● **TASK**
Report every line of the listing below in which the string "para" appears.

● **DATA FOR REVIEW**

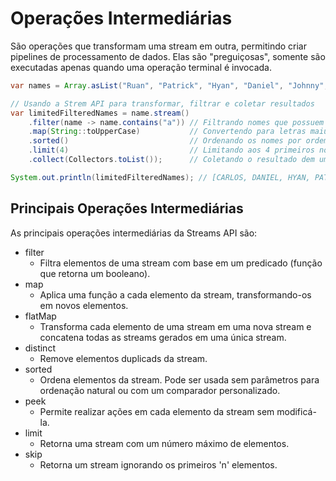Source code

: # Operações Intermediárias
São operações que transformam uma stream em outra, permitindo criar pipelines de processamento de dados. Elas são "preguiçosas", somente são executadas apenas quando uma operação terminal é invocada.

```java
var names = Array.asList("Ruan", "Patrick", "Hyan", "Daniel", "Johnny", "Carlos")

// Usando a Strem API para transformar, filtrar e coletar resultados
var limitedFilteredNames = name.stream()
	.filter(name -> name.contains("a")) // Filtrando nomes que possuem a letra 'a'
	.map(String::toUpperCase)           // Convertendo para letras maiusculas
	.sorted()                           // Ordenando os nomes por ordem alfabética
	.limit(4)                           // Limitando aos 4 primeiros nomes
	.collect(Collectors.toList());      // Coletando o resultado dem uma nova lista

System.out.println(limitedFilteredNames); // [CARLOS, DANIEL, HYAN, PATRICK]
```
## Principais Operações Intermediárias
As principais operações intermediárias da Streams API são:
- filter
  - Filtra elementos de uma stream com base em um predicado (função que retorna um booleano).
- map
  - Aplica uma função a cada elemento da stream, transformando-os em novos elementos.
- flatMap
  - Transforma cada elemento de uma stream em uma nova stream e concatena todas as streams gerados em uma única stream.
- distinct
  - Remove elementos duplicads da stream.
- sorted
  - Ordena elementos da stream. Pode ser usada sem parâmetros para ordenação natural ou com um comparador personalizado.
- peek
  - Permite realizar ações em cada elemento da stream sem modificá-la.
- limit
  - Retorna uma stream com um número máximo de elementos.
- skip
  - Retorna um stream ignorando os primeiros 'n' elementos.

● **ANSWER TO THE PROBLEM**
// Usando a Strem API para transformar, filtrar e coletar resultados
	.map(String::toUpperCase)           // Convertendo para letras maiusculas
  - Ordena elementos da stream. Pode ser usada sem parâmetros para ordenação natural ou com um comparador personalizado.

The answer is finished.